In dieser virtuellen Welt der Zukunft wird es in Kürze sogar schon die erste virtuelle Botschaft geben: Der Karibikstaat Barbados will sie am 1. Januar 2022 eröffnen, als erstes Land überhaupt. Sie soll unter anderem bei der Beschaffung von Visa behilflich sein.

"Als erstes Land überhaupt hat der Karibikstaat Barbados eine eigene virtuelle Botschaft in Decentraland eröffnet."
Martina Schulte, Deutschlandfunk-Nova-Reporterin

Doch das Metaverse bringt auch viele Probleme mit sich, die es zu lösen gilt. In Mark Zuckerbergs "Horizon Worlds" sind die Avatare bisher "eher phantasielos gestaltet", sagt Deutschlandfunk-Nova-Reporterin Martina Schulte. Sie schweben durch die Gegend und kommen völlig ohne Unterkörper aus.

Avatare ohne Beine

Der Techjournalist Gregor Schmalzried nennt Horizon Worlds in seinem wöchentlichen Netz-Newsletter eine "Welt voller generisch aussehender Computerköpfe in Hoodies und Button-Ups, denen literally die Geschlechtsteile fehlen".

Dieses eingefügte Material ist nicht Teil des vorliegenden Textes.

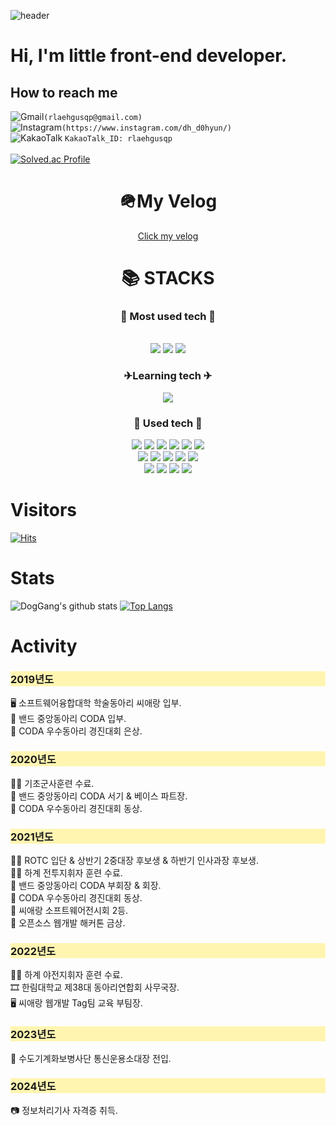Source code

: ![header](https://capsule-render.vercel.app/api?type=waving&color=auto&height=300&section=header&text=DogGang&fontSize=90&animation=fadeIn&fontAlignY=38&desc=Welcome%20my%20github%20:%29&descAlignY=57&descAlign=62)
<br>

<h1>Hi, I'm little front-end developer.</h1>
<h2>How to reach me</h2>

![Gmail](https://img.shields.io/badge/Gmail-D14836?style=for-the-badge&logo=gmail&logoColor=white)`(rlaehgusqp@gmail.com)`</br>
![Instagram](https://img.shields.io/badge/dh_d0hyun-%23E4405F.svg?style=for-the-badge&logo=Instagram&logoColor=white)`(https://www.instagram.com/dh_d0hyun/)`</br>
![KakaoTalk](https://img.shields.io/badge/kakaotalk-ffcd00.svg?style=for-the-badge&logo=kakaotalk&logoColor=000000) `KakaoTalk_ID: rlaehgusqp`</br><br>
[![Solved.ac Profile](http://mazassumnida.wtf/api/v2/generate_badge?boj=rlaehgusqp)](https://solved.ac/rlaehgusqp/)

<div align=center><h1>🪖My Velog</h1></div>
<div align=center><a href="https://velog.io/@doggang/posts">Click my velog</a></div>
<div align=center><h1>📚 STACKS</h1></div>
<div align=center> 
  <h3>🚀 Most used tech 🚀</h3>
  <br>
  <img src="https://img.shields.io/badge/html5-E34F26?style=for-the-badge&logo=html5&logoColor=white"> 
  <img src="https://img.shields.io/badge/css-1572B6?style=for-the-badge&logo=css3&logoColor=white"> 
  <img src="https://img.shields.io/badge/javascript-F7DF1E?style=for-the-badge&logo=javascript&logoColor=black"> 
  
  <h3>✈Learning tech ✈</h3>
  <img src="https://img.shields.io/badge/react-61DAFB?style=for-the-badge&logo=react&logoColor=black"> 
  
  <h3>🚗 Used tech 🚗</h3>
  <img src="https://img.shields.io/badge/bootstrap-7952B3?style=for-the-badge&logo=bootstrap&logoColor=white">
  <img src="https://img.shields.io/badge/jquery-0769AD?style=for-the-badge&logo=jquery&logoColor=white">
  <img src="https://img.shields.io/badge/C-A8B9CC?style=for-the-badge&logo=C&logoColor=white">
  <img src="https://img.shields.io/badge/Unity-FFFFFF?style=for-the-badge&logo=Unity&logoColor=black">
  <img src="https://img.shields.io/badge/RStudio-75AADB?style=for-the-badge&logo=RStudio&logoColor=white">
  <img src="https://img.shields.io/badge/Dart-0175C2?style=for-the-badge&logo=Dart&logoColor=white">

  <br>
  <img src="https://img.shields.io/badge/oracle-F80000?style=for-the-badge&logo=oracle&logoColor=white"> 
  <img src="https://img.shields.io/badge/mysql-4479A1?style=for-the-badge&logo=mysql&logoColor=white"> 
  <img src="https://img.shields.io/badge/node.js-339933?style=for-the-badge&logo=Node.js&logoColor=white">
  <img src="https://img.shields.io/badge/apache tomcat-F8DC75?style=for-the-badge&logo=apachetomcat&logoColor=white">
  <img src="https://img.shields.io/badge/java-007396?style=for-the-badge&logo=java&logoColor=white"> 
  <br>
  <img src="https://img.shields.io/badge/python-3776AB?style=for-the-badge&logo=python&logoColor=white"> 
  <img src="https://img.shields.io/badge/flutter-02569B?style=for-the-badge&logo=flutter&logoColor=white">
  <img src="https://img.shields.io/badge/github-181717?style=for-the-badge&logo=github&logoColor=white">
  <img src="https://img.shields.io/badge/git-F05032?style=for-the-badge&logo=git&logoColor=white">
</div>

<h1>Visitors</h1>

  [![Hits](https://hits.seeyoufarm.com/api/count/incr/badge.svg?url=https%3A%2F%2Fgithub.com%2Fdoggang&count_bg=%2379C83D&title_bg=%233F3939&icon=&icon_color=%23E7E7E7&title=hits&edge_flat=false)](https://hits.seeyoufarm.com)
<h1>Stats</h1>

![DogGang's github stats](https://github-readme-stats.vercel.app/api?username=DogGang&show_icons=true&include_all_commits)
[![Top Langs](https://github-readme-stats.vercel.app/api/top-langs/?username=DogGang&layout=compact)](https://github.com/DogGang/github-readme-stats)

<h1>Activity</h1>
<h3 style='background-color: #fff5b1'>2019년도</h3>
🖥️ 소프트웨어융합대학 학술동아리 씨애랑 입부.<br>
🎸 밴드 중앙동아리 CODA 입부.<br>
🎸 CODA 우수동아리 경진대회 은상.<br>

<h3 style='background-color: #fff5b1'>2020년도</h3>
💂‍♂️ 기초군사훈련 수료.<br>
🎸 밴드 중앙동아리 CODA 서기 & 베이스 파트장.<br>
🎸 CODA 우수동아리 경진대회 동상.<br>

<h3 style='background-color: #fff5b1'>2021년도</h3>
💂‍♂️ ROTC 입단 & 상반기 2중대장 후보생 & 하반기 인사과장 후보생. <br>
💂‍♂️ 하계 전투지휘자 훈련 수료.<br>
🎸 밴드 중앙동아리 CODA 부회장 & 회장.<br>
🎸 CODA 우수동아리 경진대회 동상.<br>
🥈 씨애랑 소프트웨어전시회 2등.<br>
🥇 오픈소스 웹개발 해커톤 금상.<br>

<h3 style='background-color: #fff5b1'>2022년도</h3>
💂‍♂️ 하계 야전지휘자 훈련 수료.<br>
🎞️ 한림대학교 제38대 동아리연합회 사무국장.<br>
🖥️ 씨애랑 웹개발 Tag팀 교육 부팀장.<br>

<h3 style='background-color: #fff5b1'>2023년도</h3>
🐯 수도기계화보병사단 통신운용소대장 전입.<br>

<h3 style='background-color: #fff5b1'>2024년도</h3>
📷 정보처리기사 자격증 취득.<br>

Die Begründung: Damit die Begegnungen im Metaverse nicht so leicht ins Sexuelle abdriften können, wird darauf verzichtet, erklärt Martina Schulte.

Meta, wie Facebook ja seit Neuestem heißt, verstehe sich als Familienunternehmen. Es passe zu Facebooks "langjährigem Feldzug gegen weibliche Brustwarzen und all das, was die prüden Amerikaner für sexuellen Content halten".

Nur eine große Blase?

Möglicherweise ist das alles nur eine Riesenblase, so wie 2003 bei Second Life – dem ersten Versuch, ein Metaverse zu bauen. Auch damals schon hatten viele Firmen viel reales Geld für virtuelle Grundstücke und Geschäfte ausgegeben. Doch weil schließlich keine User in den virtuellen Stores einkaufen oder virtuelle Burger essen wollten, war der Traum von der tollen Zukunftswelt wieder geplatzt.

Die Investoren von 2021 glauben trotzdem fest daran, dass es dieses Mal klappt. Die kanadische Kryptofirma Tokens.com hat sich daher schon Mal ein erstklassiges Grundstück im Modeviertel von Decentraland gesichert – dort sollen demnächst die Luxus-Marken der realen Welt ihre Onlineshops eröffnen. Ob der Plan aufgeht, hängt von uns ab.